In its preliminary analysis IHS pegs the full bill of material and manufacturing cost of the 5c model with 16G of memory at a value of $173 with the unsubsidized carrier price tag of $549.  The firm also concludes that in order to meet expectations of an unsubsidized target of $400, the manufacturing cost would have had to come in at a $130 cost range. Thus the supply chain cost savings opportunity ramp appears to be steep with the current design. Perhaps Apple’s engineering teams have something else in mind.

On the value-chain plus side, according to IHS, Apple was able to innovate cost curve and functionality savings by working with its three strategic LCD screen providers, garnering more enhanced functionality at similar cost.

Again by our view, if these findings are corroborated by other sources, it is going to shed a lot more concern on Apple’s overall smartphone product strategy in regards to contrasting strategic strategies, one for garnering scale by expanding emerging market penetration  or the other in maintaining healthy product margins. We are certainly going to review the inside details of this IHS teardown to determine which is at play.  Then again, Apple is the ultimate determinant.

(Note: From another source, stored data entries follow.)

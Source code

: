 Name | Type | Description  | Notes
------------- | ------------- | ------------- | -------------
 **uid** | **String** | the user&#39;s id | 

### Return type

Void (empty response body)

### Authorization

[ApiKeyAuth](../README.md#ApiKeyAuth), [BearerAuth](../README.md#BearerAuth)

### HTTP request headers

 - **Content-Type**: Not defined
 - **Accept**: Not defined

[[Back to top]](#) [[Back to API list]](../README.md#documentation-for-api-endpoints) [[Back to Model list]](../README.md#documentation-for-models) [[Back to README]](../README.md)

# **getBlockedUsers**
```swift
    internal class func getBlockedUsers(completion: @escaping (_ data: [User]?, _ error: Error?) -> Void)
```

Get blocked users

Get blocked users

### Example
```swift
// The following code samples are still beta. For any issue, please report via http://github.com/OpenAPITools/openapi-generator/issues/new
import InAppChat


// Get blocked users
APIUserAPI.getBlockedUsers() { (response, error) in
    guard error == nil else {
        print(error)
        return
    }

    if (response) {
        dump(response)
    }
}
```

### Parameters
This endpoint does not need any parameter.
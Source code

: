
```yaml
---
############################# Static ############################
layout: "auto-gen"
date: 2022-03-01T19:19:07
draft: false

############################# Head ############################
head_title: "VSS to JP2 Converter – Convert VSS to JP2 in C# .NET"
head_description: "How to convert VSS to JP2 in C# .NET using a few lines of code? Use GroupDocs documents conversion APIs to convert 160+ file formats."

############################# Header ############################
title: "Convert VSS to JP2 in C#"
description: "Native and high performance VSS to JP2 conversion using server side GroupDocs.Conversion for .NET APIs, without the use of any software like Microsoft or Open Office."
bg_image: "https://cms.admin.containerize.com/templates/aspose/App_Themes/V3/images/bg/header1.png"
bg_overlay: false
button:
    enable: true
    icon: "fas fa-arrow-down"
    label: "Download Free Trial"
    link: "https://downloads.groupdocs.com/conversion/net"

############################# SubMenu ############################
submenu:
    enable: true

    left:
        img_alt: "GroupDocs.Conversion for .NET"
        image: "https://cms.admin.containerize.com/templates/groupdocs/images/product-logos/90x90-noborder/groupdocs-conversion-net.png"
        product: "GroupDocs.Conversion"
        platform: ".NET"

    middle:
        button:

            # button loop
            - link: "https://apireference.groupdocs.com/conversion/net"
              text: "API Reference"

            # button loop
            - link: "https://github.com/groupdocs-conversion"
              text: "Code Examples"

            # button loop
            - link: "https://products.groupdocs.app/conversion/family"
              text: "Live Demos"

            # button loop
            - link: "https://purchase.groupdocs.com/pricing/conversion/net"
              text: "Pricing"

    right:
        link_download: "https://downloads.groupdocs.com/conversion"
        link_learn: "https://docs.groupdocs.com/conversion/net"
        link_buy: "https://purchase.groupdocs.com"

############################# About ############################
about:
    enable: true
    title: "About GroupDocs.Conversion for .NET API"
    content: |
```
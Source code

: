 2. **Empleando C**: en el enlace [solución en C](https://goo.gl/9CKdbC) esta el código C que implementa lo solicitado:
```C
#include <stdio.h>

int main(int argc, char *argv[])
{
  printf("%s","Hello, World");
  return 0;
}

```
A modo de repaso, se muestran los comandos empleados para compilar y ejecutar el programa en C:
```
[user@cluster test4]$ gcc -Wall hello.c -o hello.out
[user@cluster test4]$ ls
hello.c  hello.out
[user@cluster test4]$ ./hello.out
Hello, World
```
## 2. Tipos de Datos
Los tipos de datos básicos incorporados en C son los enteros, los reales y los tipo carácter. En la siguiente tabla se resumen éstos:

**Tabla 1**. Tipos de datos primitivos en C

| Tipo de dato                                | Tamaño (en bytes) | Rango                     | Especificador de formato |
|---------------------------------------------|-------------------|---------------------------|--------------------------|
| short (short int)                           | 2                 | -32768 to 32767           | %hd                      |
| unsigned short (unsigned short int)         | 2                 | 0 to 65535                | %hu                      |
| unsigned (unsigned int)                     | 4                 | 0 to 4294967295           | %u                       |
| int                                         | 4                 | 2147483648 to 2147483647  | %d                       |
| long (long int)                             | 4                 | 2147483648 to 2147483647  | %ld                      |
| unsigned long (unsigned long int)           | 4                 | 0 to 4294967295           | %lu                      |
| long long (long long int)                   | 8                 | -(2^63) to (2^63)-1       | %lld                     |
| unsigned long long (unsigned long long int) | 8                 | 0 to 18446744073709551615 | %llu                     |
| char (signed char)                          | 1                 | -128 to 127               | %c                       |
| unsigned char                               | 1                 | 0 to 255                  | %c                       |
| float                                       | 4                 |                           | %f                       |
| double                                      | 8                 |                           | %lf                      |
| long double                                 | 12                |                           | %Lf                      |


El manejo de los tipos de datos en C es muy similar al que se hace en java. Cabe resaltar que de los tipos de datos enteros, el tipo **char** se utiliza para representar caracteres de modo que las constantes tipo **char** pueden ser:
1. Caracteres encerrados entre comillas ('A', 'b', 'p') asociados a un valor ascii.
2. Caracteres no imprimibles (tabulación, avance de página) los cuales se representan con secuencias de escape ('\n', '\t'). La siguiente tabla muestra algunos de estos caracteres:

A supplemental data point concerns current business media reports that Apple sold as much as 8 million phones in the first week of introduction.  That is certainly impressive but some of the reports point to the factor of building channel inventory and potential distortions as to which model sold the most in the first week.  For its part, Apple is refusing to provide further details, which adds more to speculation. In its reporting, the Wall Street Journal quotes a Piper Jaffrey analyst as indicating that as much as 2.5 million units may have been shipments to non-Apple retailers, netting first week unit sales to 5.5 million units, in range with similar iPhone shipments in the first week.

At this point, we can all wait and anticipate how events will play out from here.  Inventory of the 5s has sold out and rumors of volume ramp issues persist.  How the 5c will be received in emerging markets will be factored by how quickly Apple wraps up new distribution deals with carriers China Mobile and others, and how consumers vote with their wallets.

In all cases, Apple’s supply chain teams will be smack in the middle of these developments, while continuing to both fill the volume and new product pipeline. We speculate that certain of Apple suppliers if ever released from the shackles of sworn secrecy would have an opinion as to whether ‘design for supply chain’ is an active principle being practiced in Cupertino,

Quite the interesting drama for those of us with supply chain DNA.